David: Yes. You know, if it looks like a state, and feels like a state, and quacks like a state, then it’s a state. I could see that there’s something which you might call a capitalist state, which one would want to smash and get rid of, but there is some form of organisation which is going to have to be about the relations between different assemblies and different groups. And on a worldwide basis, you also have to think at some point about certain issues like global warming, which would have to be addressed and understood at a global level, and therefore certain ideas about what to do about it would have to emanate from global concerns.
John: This goes back to something you were talking about earlier, about organising geographically. There is a distinction, I don’t know whether it’s an opposition, between the urban and the non-urban.
David: A lot of people ask me this question. They say “the city doesn’t really exist any more, so why are you talking about a right to something that doesn’t really exist?”, and then “you’re talking about the city, why aren’t you talking about the countryside, why aren’t you talking about the rural?”. My answer to that is that we, in effect, over the last 50 years, have become a wholly urbanising world, and what might have been true at one point in time, that there was an urban life and then a peasant life which was largely self-sustaining, independent, and so on – that has largely disappeared. What you see is a continuum between the fields right the way into the cities, so they become systemically involved with each other, and my observation is in many parts of the world, in Latin America for example, if you’re out in the rural areas, they’re watching the same TV, and they’re driving the same cars, and it’s what I call uneven geographical development within an urbanising process.
And from that standpoint you say the differences within the city are just as significant as are the differences between the city and the suburbs, and the suburbs and the peri-urban areas. So there’s a lot of differentiation occurring within that urbanisation process, so the difference between high-income areas and impoverished slums is just as dramatic, in fact in some ways more dramatic, than that between what’s going on in the city and what’s going on out there.

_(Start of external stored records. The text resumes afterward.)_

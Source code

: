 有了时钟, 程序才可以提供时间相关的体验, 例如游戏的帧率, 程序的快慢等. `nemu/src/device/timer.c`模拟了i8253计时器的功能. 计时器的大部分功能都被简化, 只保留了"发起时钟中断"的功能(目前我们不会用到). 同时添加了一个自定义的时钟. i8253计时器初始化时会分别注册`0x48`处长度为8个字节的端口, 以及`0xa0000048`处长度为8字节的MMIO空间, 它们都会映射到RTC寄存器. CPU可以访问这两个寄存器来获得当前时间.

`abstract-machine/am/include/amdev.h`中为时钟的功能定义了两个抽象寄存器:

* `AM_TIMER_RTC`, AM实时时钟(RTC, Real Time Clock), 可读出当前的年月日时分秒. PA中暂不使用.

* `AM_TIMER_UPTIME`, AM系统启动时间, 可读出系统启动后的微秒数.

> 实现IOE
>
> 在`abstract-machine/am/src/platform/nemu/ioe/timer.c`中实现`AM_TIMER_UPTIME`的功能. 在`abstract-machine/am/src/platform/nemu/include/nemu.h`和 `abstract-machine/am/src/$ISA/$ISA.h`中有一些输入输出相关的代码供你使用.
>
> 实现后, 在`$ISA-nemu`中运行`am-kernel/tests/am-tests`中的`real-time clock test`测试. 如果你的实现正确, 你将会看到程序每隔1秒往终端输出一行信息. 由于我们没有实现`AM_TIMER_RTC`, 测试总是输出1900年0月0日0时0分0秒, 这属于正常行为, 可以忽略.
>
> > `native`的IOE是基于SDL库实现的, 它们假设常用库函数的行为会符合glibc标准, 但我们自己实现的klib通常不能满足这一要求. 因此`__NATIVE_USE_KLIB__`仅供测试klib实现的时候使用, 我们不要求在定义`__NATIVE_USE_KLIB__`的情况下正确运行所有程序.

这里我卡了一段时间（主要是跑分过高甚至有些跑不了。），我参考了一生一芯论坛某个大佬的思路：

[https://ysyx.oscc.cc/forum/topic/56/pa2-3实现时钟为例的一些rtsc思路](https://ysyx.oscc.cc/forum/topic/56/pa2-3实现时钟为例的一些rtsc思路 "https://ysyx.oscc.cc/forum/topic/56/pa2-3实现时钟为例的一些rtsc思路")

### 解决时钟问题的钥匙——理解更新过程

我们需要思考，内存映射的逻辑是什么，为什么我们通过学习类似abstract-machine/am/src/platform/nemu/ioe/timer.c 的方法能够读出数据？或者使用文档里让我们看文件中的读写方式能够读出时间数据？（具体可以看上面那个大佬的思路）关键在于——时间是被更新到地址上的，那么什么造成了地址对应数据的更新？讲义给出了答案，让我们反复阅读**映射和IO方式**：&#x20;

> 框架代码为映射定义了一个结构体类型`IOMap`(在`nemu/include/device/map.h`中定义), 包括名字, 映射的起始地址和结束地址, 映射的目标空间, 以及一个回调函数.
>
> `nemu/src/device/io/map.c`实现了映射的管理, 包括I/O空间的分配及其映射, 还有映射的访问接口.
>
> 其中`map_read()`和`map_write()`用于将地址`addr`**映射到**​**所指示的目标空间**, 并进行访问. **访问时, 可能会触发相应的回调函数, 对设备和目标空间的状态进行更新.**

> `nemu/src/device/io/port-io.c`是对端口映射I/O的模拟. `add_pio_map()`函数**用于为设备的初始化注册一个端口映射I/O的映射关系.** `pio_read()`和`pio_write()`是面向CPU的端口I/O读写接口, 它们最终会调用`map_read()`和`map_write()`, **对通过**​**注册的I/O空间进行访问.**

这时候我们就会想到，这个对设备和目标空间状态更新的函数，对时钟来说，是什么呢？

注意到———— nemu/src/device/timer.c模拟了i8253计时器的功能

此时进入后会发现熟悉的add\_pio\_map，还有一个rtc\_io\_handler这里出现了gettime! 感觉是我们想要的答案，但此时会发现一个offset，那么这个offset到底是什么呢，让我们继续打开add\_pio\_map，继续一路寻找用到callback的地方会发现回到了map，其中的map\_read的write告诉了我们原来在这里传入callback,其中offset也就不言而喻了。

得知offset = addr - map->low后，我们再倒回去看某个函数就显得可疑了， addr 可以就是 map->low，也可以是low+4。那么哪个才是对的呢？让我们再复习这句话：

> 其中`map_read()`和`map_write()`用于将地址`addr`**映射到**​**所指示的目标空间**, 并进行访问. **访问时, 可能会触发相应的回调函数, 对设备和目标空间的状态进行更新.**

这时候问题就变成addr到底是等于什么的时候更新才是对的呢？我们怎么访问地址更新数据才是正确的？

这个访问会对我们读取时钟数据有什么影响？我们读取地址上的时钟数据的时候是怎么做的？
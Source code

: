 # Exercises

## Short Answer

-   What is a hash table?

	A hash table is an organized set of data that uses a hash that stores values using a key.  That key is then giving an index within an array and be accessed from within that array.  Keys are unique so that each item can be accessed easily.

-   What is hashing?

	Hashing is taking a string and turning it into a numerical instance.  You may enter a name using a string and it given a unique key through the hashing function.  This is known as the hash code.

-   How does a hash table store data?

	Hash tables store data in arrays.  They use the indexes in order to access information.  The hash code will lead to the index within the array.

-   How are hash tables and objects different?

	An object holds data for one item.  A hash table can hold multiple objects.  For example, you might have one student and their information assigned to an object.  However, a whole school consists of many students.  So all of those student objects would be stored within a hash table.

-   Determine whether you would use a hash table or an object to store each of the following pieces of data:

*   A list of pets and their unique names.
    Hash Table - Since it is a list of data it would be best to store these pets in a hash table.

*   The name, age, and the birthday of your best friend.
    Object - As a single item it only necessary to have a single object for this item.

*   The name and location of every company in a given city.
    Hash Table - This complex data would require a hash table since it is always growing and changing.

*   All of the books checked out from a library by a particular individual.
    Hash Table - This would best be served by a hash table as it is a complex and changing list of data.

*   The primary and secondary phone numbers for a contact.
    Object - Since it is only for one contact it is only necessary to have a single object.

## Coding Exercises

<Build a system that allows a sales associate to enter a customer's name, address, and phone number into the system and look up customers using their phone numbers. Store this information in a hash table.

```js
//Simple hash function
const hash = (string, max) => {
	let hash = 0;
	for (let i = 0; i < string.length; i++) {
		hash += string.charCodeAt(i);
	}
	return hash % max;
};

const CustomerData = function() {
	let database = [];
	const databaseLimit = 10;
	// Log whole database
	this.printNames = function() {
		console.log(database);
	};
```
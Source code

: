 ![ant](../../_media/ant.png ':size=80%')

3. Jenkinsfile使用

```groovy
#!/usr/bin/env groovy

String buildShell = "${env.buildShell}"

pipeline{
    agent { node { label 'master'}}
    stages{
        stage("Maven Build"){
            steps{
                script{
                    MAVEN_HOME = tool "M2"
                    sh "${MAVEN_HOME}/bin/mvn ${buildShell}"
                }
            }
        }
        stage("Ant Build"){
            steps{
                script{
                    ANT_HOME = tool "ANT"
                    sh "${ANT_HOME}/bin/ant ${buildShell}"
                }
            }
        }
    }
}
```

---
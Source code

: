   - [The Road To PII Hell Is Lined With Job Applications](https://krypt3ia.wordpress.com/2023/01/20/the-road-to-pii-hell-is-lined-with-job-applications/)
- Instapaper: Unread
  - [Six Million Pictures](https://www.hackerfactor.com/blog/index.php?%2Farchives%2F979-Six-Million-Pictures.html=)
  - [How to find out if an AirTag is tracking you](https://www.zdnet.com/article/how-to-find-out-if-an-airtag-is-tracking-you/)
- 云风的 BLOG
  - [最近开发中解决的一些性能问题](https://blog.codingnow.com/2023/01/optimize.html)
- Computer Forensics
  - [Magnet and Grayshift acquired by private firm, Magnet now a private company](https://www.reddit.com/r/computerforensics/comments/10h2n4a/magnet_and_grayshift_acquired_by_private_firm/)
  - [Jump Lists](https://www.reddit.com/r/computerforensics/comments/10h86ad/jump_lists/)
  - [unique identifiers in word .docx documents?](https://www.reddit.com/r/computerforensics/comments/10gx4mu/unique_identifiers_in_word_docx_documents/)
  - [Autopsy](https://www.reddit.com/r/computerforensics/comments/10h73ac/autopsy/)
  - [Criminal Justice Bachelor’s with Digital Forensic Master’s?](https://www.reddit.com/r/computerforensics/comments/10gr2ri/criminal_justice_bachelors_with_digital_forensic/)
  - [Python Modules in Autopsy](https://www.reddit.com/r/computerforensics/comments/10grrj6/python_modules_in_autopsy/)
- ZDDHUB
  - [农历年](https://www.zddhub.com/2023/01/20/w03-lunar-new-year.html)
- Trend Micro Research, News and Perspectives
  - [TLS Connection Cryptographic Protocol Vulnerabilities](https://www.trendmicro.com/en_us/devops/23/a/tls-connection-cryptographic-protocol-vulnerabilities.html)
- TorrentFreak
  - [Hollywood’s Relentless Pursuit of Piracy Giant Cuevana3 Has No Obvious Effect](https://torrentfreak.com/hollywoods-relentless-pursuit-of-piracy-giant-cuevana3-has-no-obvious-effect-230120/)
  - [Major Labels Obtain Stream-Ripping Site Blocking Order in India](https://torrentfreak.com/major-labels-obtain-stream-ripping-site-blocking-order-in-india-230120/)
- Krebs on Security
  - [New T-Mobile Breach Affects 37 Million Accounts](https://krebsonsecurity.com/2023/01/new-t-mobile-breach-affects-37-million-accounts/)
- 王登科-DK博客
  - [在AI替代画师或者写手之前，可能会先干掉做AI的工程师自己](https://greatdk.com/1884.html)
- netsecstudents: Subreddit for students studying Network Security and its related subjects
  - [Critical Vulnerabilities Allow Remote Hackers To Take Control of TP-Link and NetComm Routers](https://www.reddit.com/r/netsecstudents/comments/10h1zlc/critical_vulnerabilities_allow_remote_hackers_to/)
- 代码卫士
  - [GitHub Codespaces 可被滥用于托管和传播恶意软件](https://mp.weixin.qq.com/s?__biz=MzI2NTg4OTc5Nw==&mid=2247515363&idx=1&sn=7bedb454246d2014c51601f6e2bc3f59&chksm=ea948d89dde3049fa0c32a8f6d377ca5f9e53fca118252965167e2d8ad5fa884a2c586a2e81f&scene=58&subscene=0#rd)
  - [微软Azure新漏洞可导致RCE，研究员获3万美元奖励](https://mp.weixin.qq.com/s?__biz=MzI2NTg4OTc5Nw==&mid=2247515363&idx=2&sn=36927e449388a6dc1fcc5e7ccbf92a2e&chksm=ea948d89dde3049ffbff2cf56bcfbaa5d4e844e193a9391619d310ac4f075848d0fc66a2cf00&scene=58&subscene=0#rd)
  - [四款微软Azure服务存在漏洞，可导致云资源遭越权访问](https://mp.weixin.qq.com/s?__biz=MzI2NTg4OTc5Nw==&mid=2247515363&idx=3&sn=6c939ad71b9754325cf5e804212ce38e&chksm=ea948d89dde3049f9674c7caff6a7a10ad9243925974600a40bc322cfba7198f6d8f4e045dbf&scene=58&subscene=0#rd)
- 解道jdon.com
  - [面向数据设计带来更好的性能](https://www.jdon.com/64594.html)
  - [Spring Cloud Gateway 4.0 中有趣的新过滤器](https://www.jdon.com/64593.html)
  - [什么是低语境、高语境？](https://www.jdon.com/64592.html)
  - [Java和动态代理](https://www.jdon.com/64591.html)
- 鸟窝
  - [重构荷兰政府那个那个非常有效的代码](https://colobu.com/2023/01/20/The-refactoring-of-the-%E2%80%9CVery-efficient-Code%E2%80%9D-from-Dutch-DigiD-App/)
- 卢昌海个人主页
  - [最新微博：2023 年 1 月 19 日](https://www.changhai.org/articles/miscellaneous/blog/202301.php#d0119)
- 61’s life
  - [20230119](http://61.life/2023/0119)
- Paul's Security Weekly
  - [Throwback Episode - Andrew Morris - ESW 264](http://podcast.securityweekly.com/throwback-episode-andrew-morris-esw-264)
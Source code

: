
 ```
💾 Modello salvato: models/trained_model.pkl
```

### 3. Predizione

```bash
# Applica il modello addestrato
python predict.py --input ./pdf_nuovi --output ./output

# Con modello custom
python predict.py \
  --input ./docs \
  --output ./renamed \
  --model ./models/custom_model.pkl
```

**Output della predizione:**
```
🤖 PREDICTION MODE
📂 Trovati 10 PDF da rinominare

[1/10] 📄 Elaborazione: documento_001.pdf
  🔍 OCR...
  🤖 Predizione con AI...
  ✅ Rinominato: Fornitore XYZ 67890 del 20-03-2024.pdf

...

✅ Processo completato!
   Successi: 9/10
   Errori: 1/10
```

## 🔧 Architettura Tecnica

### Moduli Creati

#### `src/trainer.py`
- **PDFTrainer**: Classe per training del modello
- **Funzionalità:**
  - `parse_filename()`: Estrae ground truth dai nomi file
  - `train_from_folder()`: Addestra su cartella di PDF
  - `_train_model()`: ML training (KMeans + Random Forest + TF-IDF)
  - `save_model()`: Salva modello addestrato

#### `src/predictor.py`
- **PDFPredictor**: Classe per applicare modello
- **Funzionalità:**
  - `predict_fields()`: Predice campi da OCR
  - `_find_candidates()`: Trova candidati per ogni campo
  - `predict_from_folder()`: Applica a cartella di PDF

There are forms of organisation now that reflect this – if you look at the landless peasant movement in Brazil, it is very conscious of its urban connections. It doesn’t see itself as somehow out there in an autonomous world, it sees itself as part of this general urbanising process. That’s the way in which I would want to look at this, which means that it’s then very important to organise across all of these elements. There is an attempt going on now in some places to organise a food chain into a city, in which you start in the fields and then you go right the way through the different steps – wholesaling right the way through to the supermarket – and I think that’s a very interesting idea. In El Alto, which is one of my favourite examples, the connectivity between the people who are living in the city and the people living out there is very, very strong, and it’s been strengthened over the last 10 or 15 years because of agri-business and the way the countryside has been turned into a capitalist landscape.
Ed: So a revolutionary urbanism is a kind of universal form of revolutionary politics?
David: Yes, I would argue that it is. The only reason I stick with the word “city” is the city has a kind of iconic meaning, and it’s the focus of dreams and utopias, and so on, so you’re calling up an imaginary about the beautiful city, the city on the hill, all of those sorts of things. So I stick with the term “city”, but I understand perfectly well that a city in a kind of compact sense, which is differentiated from everything else, has essentially disappeared.